Abstract

Although immune checkpoint blockade (ICB) therapies have been approved for bladder cancer (BLCA), only a minority of patients respond to these therapies, and there is an urgent need to explore combined therapies. Systematic multi-omics analysis identified S100A5 as a novel immunosuppressive target for BLCA. The expression of S100A5 in malignant cells inhibited CD8⁺ T cell recruitment by decreasing pro-inflammatory chemokine secretion. Furthermore, S100A5 attenuated effector T cell killing of cancer cells by inhibiting CD8⁺ T cell proliferation and cytotoxicity. In addition, S100A5 acted as an oncogene, thereby promoting tumor proliferation and invasion. Targeting S100A5 synergized with the efficacy of anti-PD-1 treatment by enhancing infiltration and cytotoxicity of CD8⁺ T cells in vivo.
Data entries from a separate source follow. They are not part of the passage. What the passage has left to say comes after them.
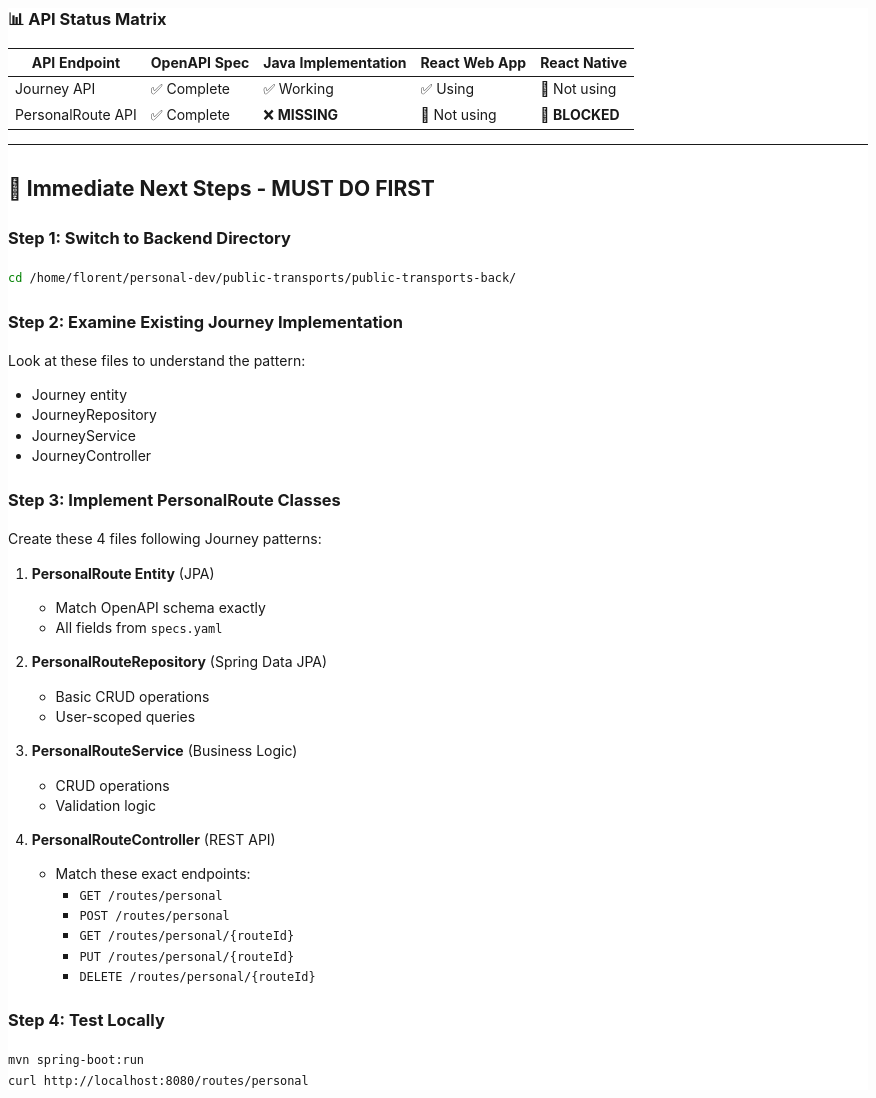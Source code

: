 ### 📊 API Status Matrix

| API Endpoint      | OpenAPI Spec | Java Implementation | React Web App | React Native   |
| ----------------- | ------------ | ------------------- | ------------- | -------------- |
| Journey API       | ✅ Complete  | ✅ Working          | ✅ Using      | 🚫 Not using   |
| PersonalRoute API | ✅ Complete  | ❌ **MISSING**      | 🚫 Not using  | 🚧 **BLOCKED** |

---

## 🎯 Immediate Next Steps - MUST DO FIRST

### Step 1: Switch to Backend Directory

```bash
cd /home/florent/personal-dev/public-transports/public-transports-back/
```

### Step 2: Examine Existing Journey Implementation

Look at these files to understand the pattern:

- Journey entity
- JourneyRepository
- JourneyService
- JourneyController

### Step 3: Implement PersonalRoute Classes

Create these 4 files following Journey patterns:

1. **PersonalRoute Entity** (JPA)
   - Match OpenAPI schema exactly
   - All fields from `specs.yaml`

2. **PersonalRouteRepository** (Spring Data JPA)
   - Basic CRUD operations
   - User-scoped queries

3. **PersonalRouteService** (Business Logic)
   - CRUD operations
   - Validation logic

4. **PersonalRouteController** (REST API)
   - Match these exact endpoints:
     - `GET /routes/personal`
     - `POST /routes/personal`
     - `GET /routes/personal/{routeId}`
     - `PUT /routes/personal/{routeId}`
     - `DELETE /routes/personal/{routeId}`

### Step 4: Test Locally

```bash
mvn spring-boot:run
curl http://localhost:8080/routes/personal
```
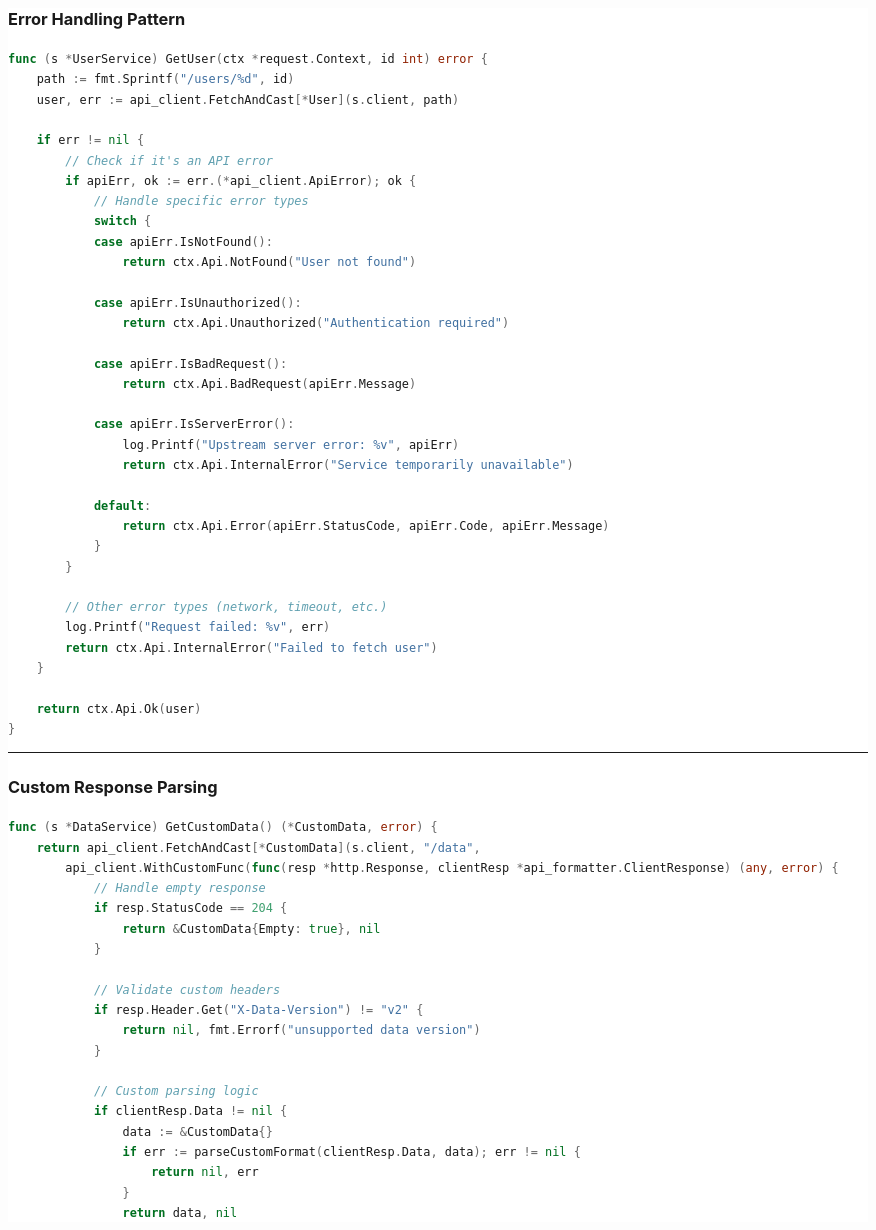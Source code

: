 
### Error Handling Pattern
```go
func (s *UserService) GetUser(ctx *request.Context, id int) error {
    path := fmt.Sprintf("/users/%d", id)
    user, err := api_client.FetchAndCast[*User](s.client, path)
    
    if err != nil {
        // Check if it's an API error
        if apiErr, ok := err.(*api_client.ApiError); ok {
            // Handle specific error types
            switch {
            case apiErr.IsNotFound():
                return ctx.Api.NotFound("User not found")
                
            case apiErr.IsUnauthorized():
                return ctx.Api.Unauthorized("Authentication required")
                
            case apiErr.IsBadRequest():
                return ctx.Api.BadRequest(apiErr.Message)
                
            case apiErr.IsServerError():
                log.Printf("Upstream server error: %v", apiErr)
                return ctx.Api.InternalError("Service temporarily unavailable")
                
            default:
                return ctx.Api.Error(apiErr.StatusCode, apiErr.Code, apiErr.Message)
            }
        }
        
        // Other error types (network, timeout, etc.)
        log.Printf("Request failed: %v", err)
        return ctx.Api.InternalError("Failed to fetch user")
    }
    
    return ctx.Api.Ok(user)
}
```

---

### Custom Response Parsing
```go
func (s *DataService) GetCustomData() (*CustomData, error) {
    return api_client.FetchAndCast[*CustomData](s.client, "/data",
        api_client.WithCustomFunc(func(resp *http.Response, clientResp *api_formatter.ClientResponse) (any, error) {
            // Handle empty response
            if resp.StatusCode == 204 {
                return &CustomData{Empty: true}, nil
            }
            
            // Validate custom headers
            if resp.Header.Get("X-Data-Version") != "v2" {
                return nil, fmt.Errorf("unsupported data version")
            }
            
            // Custom parsing logic
            if clientResp.Data != nil {
                data := &CustomData{}
                if err := parseCustomFormat(clientResp.Data, data); err != nil {
                    return nil, err
                }
                return data, nil
```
Clinically, there was a spatially exclusive relationship between S100A5⁺ tumor cells and CD8⁺ T cells in tissue microarrays. Moreover, S100A5 negatively correlated with immunotherapy efficacy in our real-world and several public immunotherapy cohorts. In summary, S100A5 shapes a non-inflamed tumor microenvironment in BLCA by inhibiting the secretion of pro-inflammatory chemokines and the recruitment and cytotoxicity of CD8⁺ T cells. Targeting S100A5 converts cold tumors into hot tumors, thus enhancing the efficacy of ICB therapy in BLCA.